## PROBLEM
The response should be an exact repetition of all the entries.

[Start of Attachment]

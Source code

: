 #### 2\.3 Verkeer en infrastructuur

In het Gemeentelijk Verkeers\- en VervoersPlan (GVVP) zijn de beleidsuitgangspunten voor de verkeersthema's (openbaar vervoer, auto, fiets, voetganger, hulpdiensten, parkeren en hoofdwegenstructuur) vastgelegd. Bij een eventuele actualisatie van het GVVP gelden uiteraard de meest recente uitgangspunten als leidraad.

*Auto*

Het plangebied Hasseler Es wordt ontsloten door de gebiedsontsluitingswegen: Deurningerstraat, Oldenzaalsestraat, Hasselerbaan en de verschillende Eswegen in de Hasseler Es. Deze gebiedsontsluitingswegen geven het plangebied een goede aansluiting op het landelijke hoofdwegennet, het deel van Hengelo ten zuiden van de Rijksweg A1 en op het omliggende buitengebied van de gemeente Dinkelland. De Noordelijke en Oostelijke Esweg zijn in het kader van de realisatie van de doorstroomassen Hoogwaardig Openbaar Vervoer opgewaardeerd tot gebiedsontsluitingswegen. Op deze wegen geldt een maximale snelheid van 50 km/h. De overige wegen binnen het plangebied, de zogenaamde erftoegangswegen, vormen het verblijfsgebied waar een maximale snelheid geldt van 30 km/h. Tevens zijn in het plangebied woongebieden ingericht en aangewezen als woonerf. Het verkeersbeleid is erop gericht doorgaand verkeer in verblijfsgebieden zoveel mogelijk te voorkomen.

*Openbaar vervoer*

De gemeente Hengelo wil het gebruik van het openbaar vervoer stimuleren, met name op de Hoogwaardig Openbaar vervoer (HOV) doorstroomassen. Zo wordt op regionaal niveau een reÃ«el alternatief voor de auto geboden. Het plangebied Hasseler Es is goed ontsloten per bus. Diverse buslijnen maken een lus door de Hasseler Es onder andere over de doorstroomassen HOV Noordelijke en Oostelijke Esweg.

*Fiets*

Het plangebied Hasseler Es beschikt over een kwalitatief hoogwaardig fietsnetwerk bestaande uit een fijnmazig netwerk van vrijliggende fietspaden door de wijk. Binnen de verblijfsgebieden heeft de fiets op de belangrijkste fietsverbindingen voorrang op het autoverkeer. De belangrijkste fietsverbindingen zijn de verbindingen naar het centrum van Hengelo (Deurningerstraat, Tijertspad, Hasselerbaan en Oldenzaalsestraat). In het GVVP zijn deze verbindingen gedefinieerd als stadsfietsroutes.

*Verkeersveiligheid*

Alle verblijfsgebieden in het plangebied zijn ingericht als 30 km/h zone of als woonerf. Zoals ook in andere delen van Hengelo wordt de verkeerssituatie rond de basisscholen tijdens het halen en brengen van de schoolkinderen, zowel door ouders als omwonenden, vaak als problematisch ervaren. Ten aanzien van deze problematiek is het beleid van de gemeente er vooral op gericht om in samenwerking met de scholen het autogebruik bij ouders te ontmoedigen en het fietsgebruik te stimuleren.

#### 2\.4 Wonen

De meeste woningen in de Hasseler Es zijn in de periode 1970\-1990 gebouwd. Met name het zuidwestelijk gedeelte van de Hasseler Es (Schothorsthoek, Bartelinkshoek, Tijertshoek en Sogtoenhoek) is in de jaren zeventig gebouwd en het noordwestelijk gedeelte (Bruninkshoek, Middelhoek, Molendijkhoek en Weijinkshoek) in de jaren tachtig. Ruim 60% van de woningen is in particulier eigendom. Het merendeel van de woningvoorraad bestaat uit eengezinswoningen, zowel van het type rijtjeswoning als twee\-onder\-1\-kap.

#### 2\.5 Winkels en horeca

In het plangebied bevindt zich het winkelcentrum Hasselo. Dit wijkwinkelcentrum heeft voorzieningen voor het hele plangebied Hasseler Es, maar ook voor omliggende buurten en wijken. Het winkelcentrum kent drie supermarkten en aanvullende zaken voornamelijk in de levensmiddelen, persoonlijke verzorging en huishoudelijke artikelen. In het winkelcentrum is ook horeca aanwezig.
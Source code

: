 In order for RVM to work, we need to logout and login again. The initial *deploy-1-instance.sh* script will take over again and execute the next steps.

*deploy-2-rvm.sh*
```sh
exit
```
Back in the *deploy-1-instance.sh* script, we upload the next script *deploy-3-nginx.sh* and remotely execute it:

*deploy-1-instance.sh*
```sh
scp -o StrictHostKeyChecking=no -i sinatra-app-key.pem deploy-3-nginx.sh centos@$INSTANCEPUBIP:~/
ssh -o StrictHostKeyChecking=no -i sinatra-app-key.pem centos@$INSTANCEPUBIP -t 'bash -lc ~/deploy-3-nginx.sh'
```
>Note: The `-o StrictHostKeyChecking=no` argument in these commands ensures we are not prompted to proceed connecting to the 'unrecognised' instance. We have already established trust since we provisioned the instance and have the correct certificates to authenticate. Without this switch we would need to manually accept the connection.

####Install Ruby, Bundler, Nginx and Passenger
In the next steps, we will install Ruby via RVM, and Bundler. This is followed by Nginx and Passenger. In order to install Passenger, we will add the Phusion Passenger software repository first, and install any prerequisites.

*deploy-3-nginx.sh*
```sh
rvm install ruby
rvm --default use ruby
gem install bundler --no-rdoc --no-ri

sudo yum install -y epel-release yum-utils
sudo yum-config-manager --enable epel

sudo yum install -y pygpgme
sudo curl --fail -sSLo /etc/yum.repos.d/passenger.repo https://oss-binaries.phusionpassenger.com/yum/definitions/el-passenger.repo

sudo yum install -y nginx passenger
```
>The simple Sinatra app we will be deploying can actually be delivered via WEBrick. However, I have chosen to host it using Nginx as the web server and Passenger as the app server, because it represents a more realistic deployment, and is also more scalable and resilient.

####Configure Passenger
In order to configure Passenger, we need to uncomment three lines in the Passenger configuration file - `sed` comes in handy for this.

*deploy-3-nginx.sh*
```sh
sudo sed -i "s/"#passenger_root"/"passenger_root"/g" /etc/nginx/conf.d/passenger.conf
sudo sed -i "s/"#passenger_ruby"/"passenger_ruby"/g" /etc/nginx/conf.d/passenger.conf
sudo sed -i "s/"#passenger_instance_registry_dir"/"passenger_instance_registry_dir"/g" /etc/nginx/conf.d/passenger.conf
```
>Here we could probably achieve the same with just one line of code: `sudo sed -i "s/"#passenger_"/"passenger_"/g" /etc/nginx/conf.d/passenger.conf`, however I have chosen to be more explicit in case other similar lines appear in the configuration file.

[End of Attachment]

## TASK OUTPUT
Source code

: #### 2\.3 Verkeer en infrastructuur

In het Gemeentelijk Verkeers\- en VervoersPlan (GVVP) zijn de beleidsuitgangspunten voor de verkeersthema's (openbaar vervoer, auto, fiets, voetganger, hulpdiensten, parkeren en hoofdwegenstructuur) vastgelegd. Bij een eventuele actualisatie van het GVVP gelden uiteraard de meest recente uitgangspunten als leidraad.

*Auto*

Het plangebied Hasseler Es wordt ontsloten door de gebiedsontsluitingswegen: Deurningerstraat, Oldenzaalsestraat, Hasselerbaan en de verschillende Eswegen in de Hasseler Es. Deze gebiedsontsluitingswegen geven het plangebied een goede aansluiting op het landelijke hoofdwegennet, het deel van Hengelo ten zuiden van de Rijksweg A1 en op het omliggende buitengebied van de gemeente Dinkelland. De Noordelijke en Oostelijke Esweg zijn in het kader van de realisatie van de doorstroomassen Hoogwaardig Openbaar Vervoer opgewaardeerd tot gebiedsontsluitingswegen. Op deze wegen geldt een maximale snelheid van 50 km/h. De overige wegen binnen het plangebied, de zogenaamde erftoegangswegen, vormen het verblijfsgebied waar een maximale snelheid geldt van 30 km/h. Tevens zijn in het plangebied woongebieden ingericht en aangewezen als woonerf. Het verkeersbeleid is erop gericht doorgaand verkeer in verblijfsgebieden zoveel mogelijk te voorkomen.

*Openbaar vervoer*

De gemeente Hengelo wil het gebruik van het openbaar vervoer stimuleren, met name op de Hoogwaardig Openbaar vervoer (HOV) doorstroomassen. Zo wordt op regionaal niveau een reÃ«el alternatief voor de auto geboden. Het plangebied Hasseler Es is goed ontsloten per bus. Diverse buslijnen maken een lus door de Hasseler Es onder andere over de doorstroomassen HOV Noordelijke en Oostelijke Esweg.

*Fiets*

Het plangebied Hasseler Es beschikt over een kwalitatief hoogwaardig fietsnetwerk bestaande uit een fijnmazig netwerk van vrijliggende fietspaden door de wijk. Binnen de verblijfsgebieden heeft de fiets op de belangrijkste fietsverbindingen voorrang op het autoverkeer. De belangrijkste fietsverbindingen zijn de verbindingen naar het centrum van Hengelo (Deurningerstraat, Tijertspad, Hasselerbaan en Oldenzaalsestraat). In het GVVP zijn deze verbindingen gedefinieerd als stadsfietsroutes.

*Verkeersveiligheid*

Alle verblijfsgebieden in het plangebied zijn ingericht als 30 km/h zone of als woonerf. Zoals ook in andere delen van Hengelo wordt de verkeerssituatie rond de basisscholen tijdens het halen en brengen van de schoolkinderen, zowel door ouders als omwonenden, vaak als problematisch ervaren. Ten aanzien van deze problematiek is het beleid van de gemeente er vooral op gericht om in samenwerking met de scholen het autogebruik bij ouders te ontmoedigen en het fietsgebruik te stimuleren.

#### 2\.4 Wonen

De meeste woningen in de Hasseler Es zijn in de periode 1970\-1990 gebouwd. Met name het zuidwestelijk gedeelte van de Hasseler Es (Schothorsthoek, Bartelinkshoek, Tijertshoek en Sogtoenhoek) is in de jaren zeventig gebouwd en het noordwestelijk gedeelte (Bruninkshoek, Middelhoek, Molendijkhoek en Weijinkshoek) in de jaren tachtig. Ruim 60% van de woningen is in particulier eigendom. Het merendeel van de woningvoorraad bestaat uit eengezinswoningen, zowel van het type rijtjeswoning als twee\-onder\-1\-kap.

#### 2\.5 Winkels en horeca

In het plangebied bevindt zich het winkelcentrum Hasselo. Dit wijkwinkelcentrum heeft voorzieningen voor het hele plangebied Hasseler Es, maar ook voor omliggende buurten en wijken. Het winkelcentrum kent drie supermarkten en aanvullende zaken voornamelijk in de levensmiddelen, persoonlijke verzorging en huishoudelijke artikelen. In het winkelcentrum is ook horeca aanwezig.
Source code

: In order for RVM to work, we need to logout and login again. The initial *deploy-1-instance.sh* script will take over again and execute the next steps.

*deploy-2-rvm.sh*
```sh
exit
```
Back in the *deploy-1-instance.sh* script, we upload the next script *deploy-3-nginx.sh* and remotely execute it:

*deploy-1-instance.sh*
```sh
scp -o StrictHostKeyChecking=no -i sinatra-app-key.pem deploy-3-nginx.sh centos@$INSTANCEPUBIP:~/
ssh -o StrictHostKeyChecking=no -i sinatra-app-key.pem centos@$INSTANCEPUBIP -t 'bash -lc ~/deploy-3-nginx.sh'
```
>Note: The `-o StrictHostKeyChecking=no` argument in these commands ensures we are not prompted to proceed connecting to the 'unrecognised' instance. We have already established trust since we provisioned the instance and have the correct certificates to authenticate. Without this switch we would need to manually accept the connection.

####Install Ruby, Bundler, Nginx and Passenger
In the next steps, we will install Ruby via RVM, and Bundler. This is followed by Nginx and Passenger. In order to install Passenger, we will add the Phusion Passenger software repository first, and install any prerequisites.

*deploy-3-nginx.sh*
```sh
rvm install ruby
rvm --default use ruby
gem install bundler --no-rdoc --no-ri

sudo yum install -y epel-release yum-utils
sudo yum-config-manager --enable epel

sudo yum install -y pygpgme
sudo curl --fail -sSLo /etc/yum.repos.d/passenger.repo https://oss-binaries.phusionpassenger.com/yum/definitions/el-passenger.repo

sudo yum install -y nginx passenger
```
>The simple Sinatra app we will be deploying can actually be delivered via WEBrick. However, I have chosen to host it using Nginx as the web server and Passenger as the app server, because it represents a more realistic deployment, and is also more scalable and resilient.

####Configure Passenger
In order to configure Passenger, we need to uncomment three lines in the Passenger configuration file - `sed` comes in handy for this.

*deploy-3-nginx.sh*
```sh
sudo sed -i "s/"#passenger_root"/"passenger_root"/g" /etc/nginx/conf.d/passenger.conf
sudo sed -i "s/"#passenger_ruby"/"passenger_ruby"/g" /etc/nginx/conf.d/passenger.conf
sudo sed -i "s/"#passenger_instance_registry_dir"/"passenger_instance_registry_dir"/g" /etc/nginx/conf.d/passenger.conf
```
>Here we could probably achieve the same with just one line of code: `sudo sed -i "s/"#passenger_"/"passenger_"/g" /etc/nginx/conf.d/passenger.conf`, however I have chosen to be more explicit in case other similar lines appear in the configuration file.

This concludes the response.